Sem alegria nem cuidado, nosso pai encalcou o
chapéu e decidiu um adeus para a gente. Nem falou outras palavras, não pegou
matula e trouxa, não fez a alguma recomendação. Nossa mãe, a gente achou que
ela ia esbravejar, mas persistiu somente alva de pálida, mascou o beiço e
bramou: — "Cê vai, ocê fique, você nunca volte!" Nosso pai suspendeu
a resposta. Espiou manso para mim, me acenando de vir também, por uns passos. Temi
a ira de nossa mãe, mas obedeci, de vez de jeito. O rumo daquilo me animava,
chega que um propósito perguntei: — "Pai, o senhor me leva junto, nessa
sua canoa?" Ele só retornou o olhar em mim, e me botou a bênção, com gesto
me mandando para trás. Fiz que vim, mas ainda virei, na grota do mato, para
saber. Nosso pai entrou na canoa e desamarrou, pelo remar. E a canoa saiu se
indo — a sombra dela por igual, feito um jacaré, comprida longa.
Nosso pai não voltou. Ele não tinha ido a
nenhuma parte. Só executava a invenção de se permanecer naqueles espaços do
rio, de meio a meio, sempre dentro da canoa, para dela não saltar, nunca mais.
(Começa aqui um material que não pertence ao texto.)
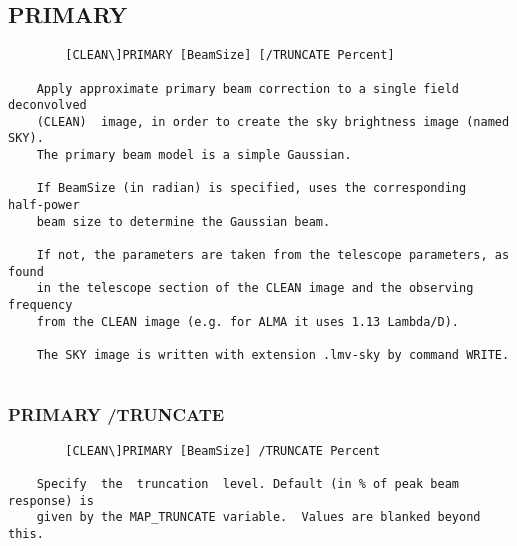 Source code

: \subsection{PRIMARY}
\begin{verbatim}
        [CLEAN\]PRIMARY [BeamSize] [/TRUNCATE Percent]

    Apply approximate primary beam correction to a single field  deconvolved
    (CLEAN)  image, in order to create the sky brightness image (named SKY).
    The primary beam model is a simple Gaussian.

    If BeamSize (in radian) is specified, uses the corresponding  half-power
    beam size to determine the Gaussian beam.

    If not, the parameters are taken from the telescope parameters, as found
    in the telescope section of the CLEAN image and the observing  frequency
    from the CLEAN image (e.g. for ALMA it uses 1.13 Lambda/D).

    The SKY image is written with extension .lmv-sky by command WRITE.


\end{verbatim}
\subsubsection{PRIMARY /TRUNCATE}
\begin{verbatim}
        [CLEAN\]PRIMARY [BeamSize] /TRUNCATE Percent

    Specify  the  truncation  level. Default (in % of peak beam response) is
    given by the MAP_TRUNCATE variable.  Values are blanked beyond this.

\end{verbatim}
A estranheza dessa verdade deu para. estarrecer de todo a gente. Aquilo que não
havia, acontecia. Os parentes, vizinhos e conhecidos nossos, se reuniram,
tomaram juntamente conselho.
Nossa mãe, vergonhosa, se portou com muita
cordura; por isso, todos pensaram de nosso pai a razão em que não queriam
falar: doideira. Só uns achavam o entanto de poder também ser pagamento de
promessa; ou que, nosso pai, quem sabe, por escrúpulo de estar com alguma feia
doença, que seja, a lepra, se desertava para outra sina de existir, perto e
longe de sua família dele. As vozes das notícias se dando pelas certas pessoas
— passadores, moradores das beiras, até do afastado da outra banda —
descrevendo que nosso pai nunca se surgia a tomar terra, em ponto nem canto, de
dia nem de noite, da forma como cursava no rio, solto solitariamente. Então,
pois, nossa mãe e os aparentados nossos, assentaram: que o mantimento que
tivesse, ocultado na canoa, se gastava; e, ele, ou desembarcava e viajava
s'embora, para jamais, o que ao menos se condizia mais correto, ou se
arrependia, por uma vez, para casa.
No que num engano. Eu mesmo cumpria de trazer
para ele, cada dia, um tanto de comida furtada: a ideia que senti, logo na
primeira noite, quando o pessoal nosso experimentou de acender fogueiras em
beirada do rio, enquanto que, no alumiado delas, se rezava e se chamava.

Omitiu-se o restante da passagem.